Dr Pervez Tahir January 14, 2022
The writer is a senior political economist

While we were still bubbling over with excitement on the naming of popular singer and social activist, Shehzad Roy, as honorary brand ambassador for population and family planning by the President of Pakistan as the chair of the Task Force on Population, the PPP Chairman roared in the National Assembly that the contraceptives were also on the long list of tax exemptions being withdrawn. It seems the President acted against the advice of the Prime Minister of the Riasat-e-Madina who ensured that the brand wouldn’t sell. But this prevention of the Malthusian preventive check will not necessarily take the 2017 population of 207 million to the UN projected 403 million by 2050. True to the reputation of ‘left hand doesn’t know what the right hand is doing’, the more lethal positive Malthusian checks will be in place. Baby food and formula milk are also being taxed.

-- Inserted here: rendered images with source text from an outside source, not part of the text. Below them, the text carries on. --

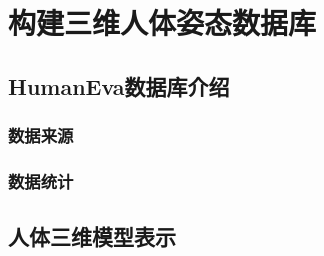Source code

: 


\chapter{构建三维人体姿态数据库}
\section{HumanEva数据库介绍}
\subsection{数据来源}

\subsection{数据统计}

\section{人体三维模型表示}
\label{sec:skeleton}



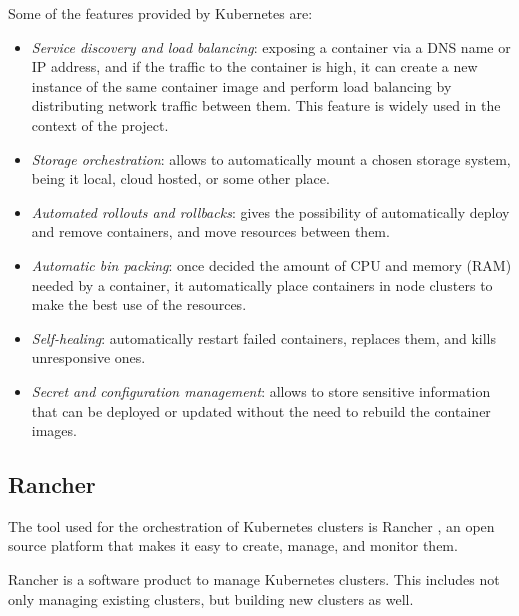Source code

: Some of the features provided by Kubernetes are: 
\begin{itemize}
    \item \emph{Service discovery and load balancing}: exposing a container via a DNS name or IP address, and if the traffic to the container is high, it can create a new instance of the same container image and perform load balancing by distributing network traffic between them. This feature is widely used in the context of the project.
    \item \emph{Storage orchestration}: allows to automatically mount a chosen storage system, being it local, cloud hosted, or some other place.
    \item \emph{Automated rollouts and rollbacks}: gives the possibility of automatically deploy and remove containers, and move resources between them.
    \item \emph{Automatic bin packing}: once decided the amount of CPU and memory (RAM) needed by a container, it automatically place containers in node clusters to make the best use of the resources.
    \item \emph{Self-healing}: automatically restart failed containers, replaces them, and kills unresponsive ones.
    \item \emph{Secret and configuration management}: allows to store sensitive information that can be deployed or updated without the need to rebuild the container images.
\end{itemize}

\subsection*{Rancher}
The tool used for the orchestration of Kubernetes clusters is Rancher \cite{rancher}, an open source platform that makes it easy to create, manage, and monitor them.
\begin{definition}
Rancher is a software product to manage Kubernetes clusters. This includes not only managing existing clusters, but building new clusters as well. \cite{wRancher}
\end{definition}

Pakistan was among the first countries to start a family planning programme. Bengalis outnumbered the Punjabis, Sindhis, Pashtuns and Baloch all put together. It now seems that the unstated aim was to contain the population of East Bengal, first through the creation of One Unit of West Pakistan and political and fiscal parity with East Pakistan and then an effective family planning programme. Its greatest champion, Field Marshall Ayub Khan, is believed to have complained that the Bengalis are good only for producing children. Since the departure of the Field Marshall and the emergence of Bangladesh, family planning first underwent frequent name changes and then near disappearance from the priorities of what is now Pakistan. To its credit, Bangladesh now boasts a smaller population and a much higher GDP growth rate and income per capita. In Pakistan, public spending on population planning has been declining in absolute terms. From Rs20.5 billion in FY18, it fell to Rs14.3 billion in FY19 and further down to Rs11.4 billion in FY20. Bilawal’s Sindh is no exception. Spending decreased from Rs4.3 billion in FY19 to Rs4 billion in FY20. Oddly, the least populated Balochistan spends more than twice the amount spent by Khyber-Pakhtunkhwa. There has been a total collapse after the 18th amendment that devolved the subject to the provinces. Total expenditure before the Amendment in FY10 was 0.63% of the poverty reduction expenditure. In FY20 it was 0.03%.

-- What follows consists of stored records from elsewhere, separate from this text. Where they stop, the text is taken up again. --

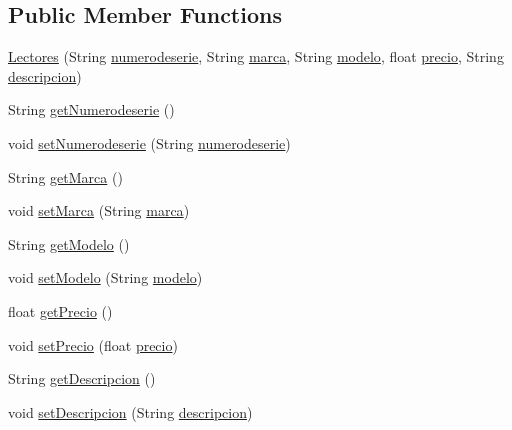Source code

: \subsection*{Public Member Functions}
\begin{DoxyCompactItemize}
\item 
\mbox{\hyperlink{classlibreria_1_1_lectores_a75b63ca81b94c72a5a75932a9e8f5e88}{Lectores}} (String \mbox{\hyperlink{classlibreria_1_1_lectores_acfa30a33712a3e927a4157c46e22dfd2}{numerodeserie}}, String \mbox{\hyperlink{classlibreria_1_1_lectores_ad062e7b5e6ca8443096c555db878b5c5}{marca}}, String \mbox{\hyperlink{classlibreria_1_1_lectores_a1182864ccd674c11609aacc288bb7605}{modelo}}, float \mbox{\hyperlink{classlibreria_1_1_lectores_ae03623755bede2e0f37e40f2cea3fa2f}{precio}}, String \mbox{\hyperlink{classlibreria_1_1_lectores_a3e79587af255ae572a923c0158f00f2a}{descripcion}})
\item 
String \mbox{\hyperlink{classlibreria_1_1_lectores_a1f96de77ef81ae4d91c928d17481bae7}{get\+Numerodeserie}} ()
\item 
void \mbox{\hyperlink{classlibreria_1_1_lectores_a73c52804c84f368cb75d6a110b893163}{set\+Numerodeserie}} (String \mbox{\hyperlink{classlibreria_1_1_lectores_acfa30a33712a3e927a4157c46e22dfd2}{numerodeserie}})
\item 
String \mbox{\hyperlink{classlibreria_1_1_lectores_a889d68331906d1c2401a771db0016f27}{get\+Marca}} ()
\item 
void \mbox{\hyperlink{classlibreria_1_1_lectores_a2677af7cb69e10d064819b3a6b7a101a}{set\+Marca}} (String \mbox{\hyperlink{classlibreria_1_1_lectores_ad062e7b5e6ca8443096c555db878b5c5}{marca}})
\item 
String \mbox{\hyperlink{classlibreria_1_1_lectores_a287118d50589a249dd45533a7971b599}{get\+Modelo}} ()
\item 
void \mbox{\hyperlink{classlibreria_1_1_lectores_aac3a6f7cb3390a10a4fdb388ebab5590}{set\+Modelo}} (String \mbox{\hyperlink{classlibreria_1_1_lectores_a1182864ccd674c11609aacc288bb7605}{modelo}})
\item 
float \mbox{\hyperlink{classlibreria_1_1_lectores_a99c74a428e00256c4cb3f3c19dd2f048}{get\+Precio}} ()
\item 
void \mbox{\hyperlink{classlibreria_1_1_lectores_a6702e7458b7c8cd48c8f7aa335c9fff5}{set\+Precio}} (float \mbox{\hyperlink{classlibreria_1_1_lectores_ae03623755bede2e0f37e40f2cea3fa2f}{precio}})
\item 
String \mbox{\hyperlink{classlibreria_1_1_lectores_ab634d54d16f483a427f9680e7985e930}{get\+Descripcion}} ()
\item 
void \mbox{\hyperlink{classlibreria_1_1_lectores_ae66a09335142d5563e501e05c5f2b15f}{set\+Descripcion}} (String \mbox{\hyperlink{classlibreria_1_1_lectores_a3e79587af255ae572a923c0158f00f2a}{descripcion}})
\end{DoxyCompactItemize}
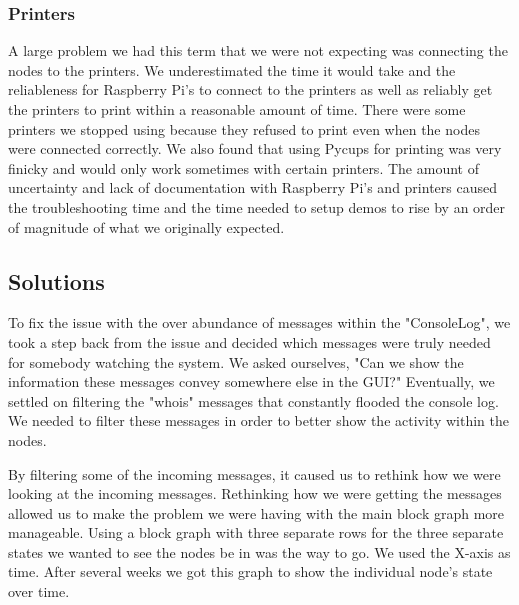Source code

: \documentclass[draftclsnofoot, onecolumn, compsoc, 10pt]{IEEEtran}
\begin{document}
\subsubsection{Printers}
A large problem we had this term that we were not expecting was connecting the nodes to the printers. We underestimated the time it would take and the reliableness for Raspberry Pi's to connect to the printers as well as reliably get the printers to print within a reasonable amount of time. There were some printers we stopped using because they refused to print even when the nodes were connected correctly. We also found that using Pycups for printing was very finicky and would only work sometimes with certain printers. The amount of uncertainty and lack of documentation with Raspberry Pi's and printers caused the troubleshooting time and the time needed to setup demos to rise by an order of magnitude of what we originally expected.  


\subsection{Solutions}

To fix the issue with the over abundance of messages within the "ConsoleLog", we took a step back from the issue and decided which messages were truly needed for somebody watching the system. We asked ourselves, "Can we show the information these messages convey somewhere else in the GUI?" Eventually, we settled on filtering the "whois" messages that constantly flooded the console log. We needed to filter these messages 
in order to better show the activity within the nodes. 

By filtering some of the incoming messages, it caused us to rethink how we were looking at the incoming messages. Rethinking how we were getting the messages allowed us to make the problem we were having with the main block graph more manageable. Using a block graph with three separate rows for the three separate states we wanted to see the nodes be in was the way to go. We used the X-axis as time. After several weeks we got this graph to show the individual node's state over time.
\end{document}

To many the West has an agenda to contain the Muslim population. The Quaid-i-Azam is perhaps too secular. Allama Iqbal continues to command reverence. His devotees should know what he wrote in his very first book, Ilm-ul-Iktisad: “Poverty is the source of all crimes. If this great calamity is defeated the world will present a model of paradise .... But under the present circumstances the only way to freedom from the clutches of this evil spirit is a smaller population of the mankind so that the economic resources can support it.” The Allama continued: “In our country economic resources are limited but the population is growing day by day. Nature cures it by famine and disease. But we should also free ourselves from the limitations placed by the practice of marrying in childhood and the number of wives .... Our only aim here is to have fewer children. The desire to marry is a natural urge, the suppression of which is also not healthy.... This aim can be achieved by marrying late or, in other words, by reducing birth rate and by generally restraining sexual urges.” Thus to him, poverty was a social problem with an intimate relationship with a high rate of growth of population.

Published in The Express Tribune, January 14th, 2022.